La filière vin préfèrerait que les cépages résistants adoptent des noms nouveaux comme "artaban" (photo) plutôt qu'ils se réfèrent à un cépage emblématique comme "merlot khorus" ou "sauvignon kretos". - © INRA

Un cépage résistant peut-il s'appeler merlot kanthus, sauvignon kretos ou cabernet volos en se référant au nom d'un cépage traditionnel ou doit-il s'inventer un nom nouveau pour bien signifier sa différence ? Le conseil spécialisé viticole de FranceAgriMer qui s'est tenu le 19 décembre 2018 a défendu la nécessité d'une dénomination nouvelle. Il statuait sur sept cépages résistants italiens en lice pour entrer dans le classement français des variétés de vigne à raisins de cuve pour une phase temporaire de 5 ans.

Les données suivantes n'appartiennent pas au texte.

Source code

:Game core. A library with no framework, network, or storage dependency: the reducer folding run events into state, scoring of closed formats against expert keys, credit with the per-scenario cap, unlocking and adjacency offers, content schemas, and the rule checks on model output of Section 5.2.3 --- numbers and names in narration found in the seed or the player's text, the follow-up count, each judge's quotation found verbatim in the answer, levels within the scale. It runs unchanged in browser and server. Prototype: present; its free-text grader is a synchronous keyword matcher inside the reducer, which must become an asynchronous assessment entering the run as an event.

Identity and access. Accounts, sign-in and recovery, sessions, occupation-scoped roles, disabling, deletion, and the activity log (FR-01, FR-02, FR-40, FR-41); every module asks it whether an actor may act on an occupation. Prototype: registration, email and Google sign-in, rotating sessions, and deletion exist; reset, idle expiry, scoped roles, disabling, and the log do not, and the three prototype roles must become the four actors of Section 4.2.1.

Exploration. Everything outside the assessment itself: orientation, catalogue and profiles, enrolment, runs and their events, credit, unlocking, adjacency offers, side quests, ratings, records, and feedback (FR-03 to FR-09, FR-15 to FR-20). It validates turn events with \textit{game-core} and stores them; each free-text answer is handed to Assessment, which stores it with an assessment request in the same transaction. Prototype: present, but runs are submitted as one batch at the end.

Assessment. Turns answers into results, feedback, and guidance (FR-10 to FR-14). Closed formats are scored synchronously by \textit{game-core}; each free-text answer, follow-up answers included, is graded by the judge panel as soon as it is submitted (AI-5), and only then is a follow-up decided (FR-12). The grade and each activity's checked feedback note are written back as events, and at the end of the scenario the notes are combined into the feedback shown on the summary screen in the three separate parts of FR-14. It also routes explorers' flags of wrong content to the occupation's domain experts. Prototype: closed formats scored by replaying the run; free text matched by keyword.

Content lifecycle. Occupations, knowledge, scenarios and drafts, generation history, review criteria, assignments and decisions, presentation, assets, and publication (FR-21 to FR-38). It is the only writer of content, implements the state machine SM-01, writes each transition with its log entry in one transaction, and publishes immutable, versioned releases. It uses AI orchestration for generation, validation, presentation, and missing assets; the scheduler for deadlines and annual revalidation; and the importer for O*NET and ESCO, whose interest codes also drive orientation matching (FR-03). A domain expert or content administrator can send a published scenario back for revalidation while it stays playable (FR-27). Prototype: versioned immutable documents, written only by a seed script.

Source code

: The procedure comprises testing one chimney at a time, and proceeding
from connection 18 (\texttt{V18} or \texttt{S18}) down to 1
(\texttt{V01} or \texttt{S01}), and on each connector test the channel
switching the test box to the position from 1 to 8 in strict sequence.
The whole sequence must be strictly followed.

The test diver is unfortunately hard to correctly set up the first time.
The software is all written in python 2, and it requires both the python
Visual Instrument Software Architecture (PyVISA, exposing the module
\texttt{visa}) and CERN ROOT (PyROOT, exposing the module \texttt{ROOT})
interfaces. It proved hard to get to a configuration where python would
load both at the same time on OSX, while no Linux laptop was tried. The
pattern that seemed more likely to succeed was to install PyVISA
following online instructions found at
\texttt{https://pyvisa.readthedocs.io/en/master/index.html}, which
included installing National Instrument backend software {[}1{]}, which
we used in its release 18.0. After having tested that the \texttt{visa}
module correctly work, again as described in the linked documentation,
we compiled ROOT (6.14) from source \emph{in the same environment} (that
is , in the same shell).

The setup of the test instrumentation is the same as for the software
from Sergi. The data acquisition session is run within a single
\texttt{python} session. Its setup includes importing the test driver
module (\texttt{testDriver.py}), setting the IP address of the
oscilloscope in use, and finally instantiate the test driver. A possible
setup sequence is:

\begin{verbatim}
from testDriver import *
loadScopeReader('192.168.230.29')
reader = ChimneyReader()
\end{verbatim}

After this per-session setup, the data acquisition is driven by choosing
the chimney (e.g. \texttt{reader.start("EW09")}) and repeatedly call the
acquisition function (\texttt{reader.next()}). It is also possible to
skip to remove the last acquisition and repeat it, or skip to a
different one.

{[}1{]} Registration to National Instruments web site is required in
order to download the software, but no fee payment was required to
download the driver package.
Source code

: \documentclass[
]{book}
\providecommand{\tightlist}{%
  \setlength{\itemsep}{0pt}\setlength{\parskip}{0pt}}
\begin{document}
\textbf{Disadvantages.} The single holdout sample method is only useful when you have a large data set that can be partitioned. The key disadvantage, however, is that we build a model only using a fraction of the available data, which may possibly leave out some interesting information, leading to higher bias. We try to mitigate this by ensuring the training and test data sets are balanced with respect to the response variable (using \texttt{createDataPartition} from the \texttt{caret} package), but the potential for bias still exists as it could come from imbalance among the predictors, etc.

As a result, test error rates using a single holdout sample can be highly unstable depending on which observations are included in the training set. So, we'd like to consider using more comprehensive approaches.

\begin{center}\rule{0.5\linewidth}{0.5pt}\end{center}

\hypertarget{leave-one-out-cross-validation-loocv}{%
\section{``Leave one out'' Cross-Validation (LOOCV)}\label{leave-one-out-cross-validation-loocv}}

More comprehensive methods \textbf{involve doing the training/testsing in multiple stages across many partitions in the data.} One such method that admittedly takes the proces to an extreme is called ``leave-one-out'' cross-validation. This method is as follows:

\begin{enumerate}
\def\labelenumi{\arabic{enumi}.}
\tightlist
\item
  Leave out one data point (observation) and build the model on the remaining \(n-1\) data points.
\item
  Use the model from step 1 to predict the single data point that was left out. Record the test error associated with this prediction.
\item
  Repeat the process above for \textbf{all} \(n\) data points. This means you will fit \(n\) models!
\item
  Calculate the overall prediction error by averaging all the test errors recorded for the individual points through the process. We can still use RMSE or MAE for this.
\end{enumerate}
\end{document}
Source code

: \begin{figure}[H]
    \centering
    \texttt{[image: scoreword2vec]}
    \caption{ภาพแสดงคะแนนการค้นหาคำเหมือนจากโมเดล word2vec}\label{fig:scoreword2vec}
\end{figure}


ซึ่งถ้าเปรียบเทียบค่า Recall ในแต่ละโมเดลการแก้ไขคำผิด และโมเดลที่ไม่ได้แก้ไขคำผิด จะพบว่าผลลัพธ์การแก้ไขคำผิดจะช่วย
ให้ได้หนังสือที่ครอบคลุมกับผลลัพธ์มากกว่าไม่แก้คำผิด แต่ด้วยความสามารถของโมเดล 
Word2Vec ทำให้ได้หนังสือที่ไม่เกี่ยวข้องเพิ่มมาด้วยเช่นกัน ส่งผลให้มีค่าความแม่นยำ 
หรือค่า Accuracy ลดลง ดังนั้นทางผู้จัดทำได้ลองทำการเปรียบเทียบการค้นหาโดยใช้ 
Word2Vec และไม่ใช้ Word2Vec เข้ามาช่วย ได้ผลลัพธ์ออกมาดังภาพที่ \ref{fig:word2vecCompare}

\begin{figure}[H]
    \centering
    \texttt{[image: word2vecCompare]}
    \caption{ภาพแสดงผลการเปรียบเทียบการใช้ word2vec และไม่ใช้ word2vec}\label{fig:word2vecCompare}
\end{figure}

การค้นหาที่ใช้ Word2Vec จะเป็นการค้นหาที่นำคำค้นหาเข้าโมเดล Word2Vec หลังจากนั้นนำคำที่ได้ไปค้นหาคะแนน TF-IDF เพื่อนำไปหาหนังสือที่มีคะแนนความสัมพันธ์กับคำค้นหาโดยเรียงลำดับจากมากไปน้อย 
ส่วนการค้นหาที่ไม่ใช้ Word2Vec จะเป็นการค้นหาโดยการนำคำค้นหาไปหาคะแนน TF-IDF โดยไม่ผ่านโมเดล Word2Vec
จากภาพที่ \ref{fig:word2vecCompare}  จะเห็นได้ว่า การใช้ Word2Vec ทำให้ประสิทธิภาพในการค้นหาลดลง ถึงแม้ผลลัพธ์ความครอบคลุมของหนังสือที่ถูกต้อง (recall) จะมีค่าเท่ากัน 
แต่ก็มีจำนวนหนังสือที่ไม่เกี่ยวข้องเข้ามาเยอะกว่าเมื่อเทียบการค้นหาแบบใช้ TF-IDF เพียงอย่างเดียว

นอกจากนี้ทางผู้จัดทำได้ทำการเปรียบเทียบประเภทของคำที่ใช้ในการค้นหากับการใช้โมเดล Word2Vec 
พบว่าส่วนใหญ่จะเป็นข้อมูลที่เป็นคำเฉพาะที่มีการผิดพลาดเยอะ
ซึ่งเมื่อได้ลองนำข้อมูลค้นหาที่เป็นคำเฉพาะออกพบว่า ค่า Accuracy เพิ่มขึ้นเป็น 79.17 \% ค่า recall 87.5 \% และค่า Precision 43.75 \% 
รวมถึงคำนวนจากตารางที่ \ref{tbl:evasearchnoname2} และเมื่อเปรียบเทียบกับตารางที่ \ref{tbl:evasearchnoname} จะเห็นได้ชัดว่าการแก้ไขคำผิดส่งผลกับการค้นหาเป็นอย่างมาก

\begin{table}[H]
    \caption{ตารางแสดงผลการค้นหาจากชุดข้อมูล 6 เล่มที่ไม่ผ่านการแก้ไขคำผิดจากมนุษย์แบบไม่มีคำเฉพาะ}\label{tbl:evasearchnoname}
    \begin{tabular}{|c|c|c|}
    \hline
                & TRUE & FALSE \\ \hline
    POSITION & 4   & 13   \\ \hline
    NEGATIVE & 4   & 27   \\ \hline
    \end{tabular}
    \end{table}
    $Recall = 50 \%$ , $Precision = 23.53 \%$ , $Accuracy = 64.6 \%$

Si le cépage fleurtai a été adoubé, le conseil a suspendu son avis pour le merlot khorus au motif que son nom introduisait une confusion préjudiciable avec le merlot, cépage emblématique du patrimoine viticole français.
Pour les merlot kanthus, sauvignon kretos et cabernet volos, la décision a été reportée car le conseil spécialisé s'est rangé à l'avis du CTPS (comité technique permanent pour la sélection). Ce dernier a jugé qu'il n'avait pas encore assez d'éléments scientifiques pour statuer sur ces cépages. 
Quant aux cabernet eidos et sauvignon rytos, ils ont été retoqués. Le CTPS n'avait pas préconisé leur adoption du fait de contournements observés à la résistance à l'oïdium et au mildiou.
Un problème complexe
Mais rien n'empêche que ces cépages non inscrits en France se retrouvent sur l'étiquette de vins produits dans d'autres pays de l'Union et vendus en France puisqu'ils sont inscrits au catalogue européen. Ils peuvent aussi être multipliés par des pépiniéristes français et exportés.
Le conseil spécialisé a donc demandé à l'administration d'analyser la réglementation existante au niveau national et européen pour pouvoir empêcher que les variétés déjà créées et celles qui seront créés à l'avenir portent des noms de cépages français emblématiques.
La question s'est déjà posée pour le cabernet cortis et le cabernet blanc. Un arrêté ministériel du 19 avril 2017 avait interdit leur mention sur les étiquettes. Mais il a été annulé par le conseil d'Etat par un avis rendu le 7 décembre 2018. Cet avis faisait suite à une requête de Piwi France, l'association qui promeut les cépages résistants. Le conseil d'Etat a estimé que le ministère de l'Agriculture n'était pas fondé à statuer sur l'étiquetage. Un avis qui a ragaillardi ceux estimant qu'il est normal que les cépages résistants affichent leur parent génétique, même lointain. A noter que l'Inra a prudemment fait le choix de noms nouveaux en nommant ses cépages résistants artaban, floreal, vidoc et voltis.
« Il va falloir faire évoluer les règles qui régissent les arrêtés de classement des cépages », a conclu Didier Josso, délégué de la filière viticole à FranceAgriMer au lendemain du conseil spécialisé vin. Le débat est loin d'être clos.